The season of Lent is upon us. I do love this time of year when we can purchase pierogies from a local church each Friday for supper. They are soooo good. Then there are the fish fries each week. Delicious! Both of these take a lot of preparation to fulfill the orders that are taken. Question: Why is it that Friday night fish fries will draw more people around the table each week than will gather around the Lord’s table at worship? Why is it that March Madness will draw more viewers for a game than will come to worship? Why is it that a game of baseball or softball will bring more people out for a couple of hours two or three times a week than will venture out to worship for just an hour once a week?
These things are important in their own right and to the individual who fancies them, but how important is faith? What kind of a priority do we place on the one aspect of our lives that is life giving and eternal? Fish and pierogies will sustain for an evening, but nourishing the faith sustains a lifetime.
When we gather for worship, it is not about us. It is about God. Lutheran worship may seem blah and outdated at times, but there is a reason for that (not for it seeming blah and outdated J).

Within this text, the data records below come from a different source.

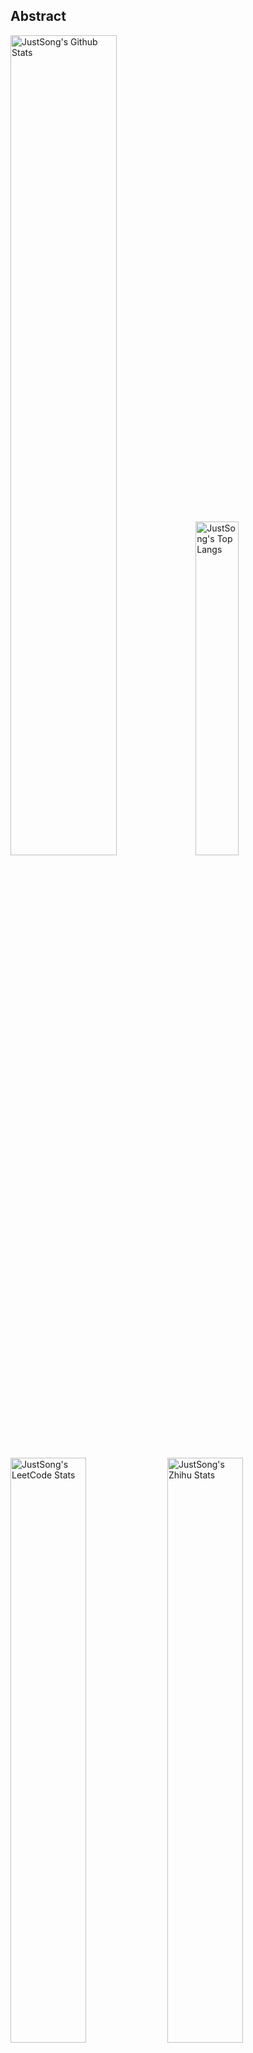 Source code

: ## Abstract
<p>
  <img src="https://github-readme-stats.vercel.app/api?username=songquanpeng&show_icons=true&hide_border=true" alt="JustSong's Github Stats" width="58%" />
  <img src="https://github-readme-stats.vercel.app/api/top-langs/?username=songquanpeng&layout=compact&hide_border=true&langs_count=10" alt="JustSong's Top Langs" width="37%" /> 
</p>

<p>
  <img src="https://stats.justsong.cn/api/leetcode/?username=quanpeng&theme=light" alt="JustSong's LeetCode Stats" width="49%" />
  <img src="https://stats.justsong.cn/api/zhihu/?username=songwonderful&theme=light" alt="JustSong's Zhihu Stats" width="49%" /> 
</p>

*Cards provided by [https://github.com/songquanpeng/stats-cards](https://github.com/songquanpeng/stats-cards).*


## Top Repos
|Repo|Description|Star|
|:--|:--|:--|
|[message-pusher](https://github.com/songquanpeng/message-pusher)|搭建专属于你的微信消息推送服务，支持 Markdown，支持发送邮件消息，可以选择部署在 Heroku 上，无需自己的服务器。|`483`|
|[go-file](https://github.com/songquanpeng/go-file)|基于 Go 的文件分享工具，仅单可执行文件，开箱即用. File sharing tool based on Go.|`79`|
|[stats-cards](https://github.com/songquanpeng/stats-cards)|在 README 中展示你在知乎，GitHub，B 站，LeetCode，掘金，CSDN，牛客等网站的数据，服务部署在 Vercel 上，保证服务稳定。Show your LeetCode & GitHub stats in GitHub Profile.|`58`|
|[blog](https://github.com/songquanpeng/blog)|基于 Node.js 的个人博客系统|`29`|
|[battle-city](https://github.com/songquanpeng/battle-city)|基于 TypeScript 的《坦克大战》的非标准实现。Yet another Battle City implemented in TypeScript.|`20`|
|[pronunciation-corrector](https://github.com/songquanpeng/pronunciation-corrector)|拯救你的英语发音，告别因发音错误带来的尴尬！|`20`|
|[v2ex-clone](https://github.com/songquanpeng/v2ex-clone)|V2ex 风格的论坛程序. V2ex's Node.js clone.|`15`|
|[microblog](https://github.com/songquanpeng/microblog)|基于 Go 的个人微博客，一个供你闲言碎语的地方|`15`|
|[zhihu-archiver](https://github.com/songquanpeng/zhihu-archiver)|每日自动抓取知乎热榜，之后转换成 Markdown 文件并构造静态网站|`10`|
|[lan-share](https://github.com/songquanpeng/lan-share)|基于 Node.js 的文件分享工具. File sharing tool. |`11`|

## Recent Repos
|Repo|Description|Last Update|
|:--|:--|:--|
|[songquanpeng](https://github.com/songquanpeng/songquanpeng)|Automatic update your GitHub readme profile with Github Actions.|`2022-04-19 21:58:08`|
|[CV-algorithms](https://github.com/songquanpeng/CV-algorithms)|计算机视觉算法岗面试常考算法的实现|`2022-04-19 16:59:47`|
|[stats-cards](https://github.com/songquanpeng/stats-cards)|在 README 中展示你在知乎，GitHub，B 站，LeetCode，掘金，CSDN，牛客等网站的数据，服务部署在 Vercel 上，保证服务稳定。Show your LeetCode & GitHub stats in GitHub Profile.|`2022-03-31 23:34:09`|
|[blog](https://github.com/songquanpeng/blog)|基于 Node.js 的个人博客系统|`2022-03-21 10:24:03`|
|[message-pusher](https://github.com/songquanpeng/message-pusher)|搭建专属于你的微信消息推送服务，支持 Markdown，支持发送邮件消息，可以选择部署在 Heroku 上，无需自己的服务器。|`2022-03-09 20:23:24`|
|[pytorch-template](https://github.com/songquanpeng/pytorch-template)|A template for PyTorch.|`2022-03-08 15:52:05`|
|[pytorch-deployment](https://github.com/songquanpeng/pytorch-deployment)|A template for rapid deployment of PyTorch models.|`2022-02-25 10:23:35`|
|[songquanpeng.github.io](https://github.com/songquanpeng/songquanpeng.github.io)|None|`2022-02-25 09:21:39`|
|[pronunciation-corrector](https://github.com/songquanpeng/pronunciation-corrector)|拯救你的英语发音，告别因发音错误带来的尴尬！|`2022-02-17 17:52:25`|
|[battle-city](https://github.com/songquanpeng/battle-city)|基于 TypeScript 的《坦克大战》的非标准实现。Yet another Battle City implemented in TypeScript.|`2022-02-12 11:08:37`|



*Last automatic update at 2022-04-19 21:58:37 by [https://github.com/songquanpeng/songquanpeng/blob/master/update.py](https://github.com/songquanpeng/songquanpeng/blob/master/update.py).*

Our liturgical pattern of worship helps us to center ourselves, not on us but on Christ, His word and Supper. It is never about the pastor. It is never about the musician. It is never about theatrics or entertainment. Worship has no entertainment value! This is one reason I have applause for special music held until the worship is over, for they did not sing to entertain and for their own praise, but to the glory of God and to enhance our worship.
We worship to give thanks and praise to the God who created all things, redeems all things and sustains all things. Even in the midst of our deepest pain, we can worship and give thanks for we know that our God enters into our pains with us and we receive a word of grace and mercy and a meal of assurance and hope. We are fed and our thirst is quenched by a cup that overflows.

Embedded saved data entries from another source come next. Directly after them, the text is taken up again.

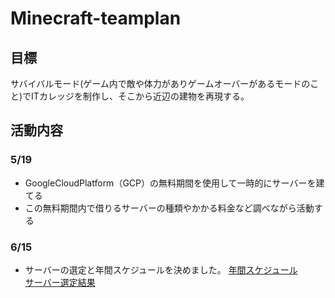 # Minecraft-teamplan

## 目標

サバイバルモード(ゲーム内で敵や体力がありゲームオーバーがあるモードのこと)でITカレッジを制作し、そこから近辺の建物を再現する。  



## 活動内容
### 5/19

- GoogleCloudPlatform（GCP）の無料期間を使用して一時的にサーバーを建てる
- この無料期間内で借りるサーバーの種類やかかる料金など調べながら活動する

### 6/15

- サーバーの選定と年間スケジュールを決めました。
[年間スケジュール](https://docs.google.com/document/d/1VIKox1CF2IxkwvJ4Oc3n1mGflR2vfEfMGAkEKS8jqfU/edit)  
[サーバー選定結果](https://docs.google.com/spreadsheets/d/1rMOViQ3uV9RHxNNq8lAEA9Dzw8mhb_8wJP8gzemT61k/edit?usp=sharing)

One might be tempted to say that they don’t need worship or can’t worship because God certainly doesn’t seem to be very kind to them or the world at the moment. How can a gracious God allow this to happen, we might ask. Then, in worship, we see the cross and we realize that maybe it is not God that is not kind, but human sinfulness that casts a shadow on God’s kindness. His own son suffered from this cruel reality. Then the surprise of the resurrection reminds us of the victory over sin and death that God declared over the forces of evil around us. In worship we have the opportunity to share in the mutual burdens we bear and rejoice together with a resounding AMEN in support of one another and in praise to our God.
May this Lent be a time of renewal for you and a redirection of your hearts towards a more faithful response to the God who calls you by name, tirelessly walks with you every day, and brings you to everlasting life through his Son.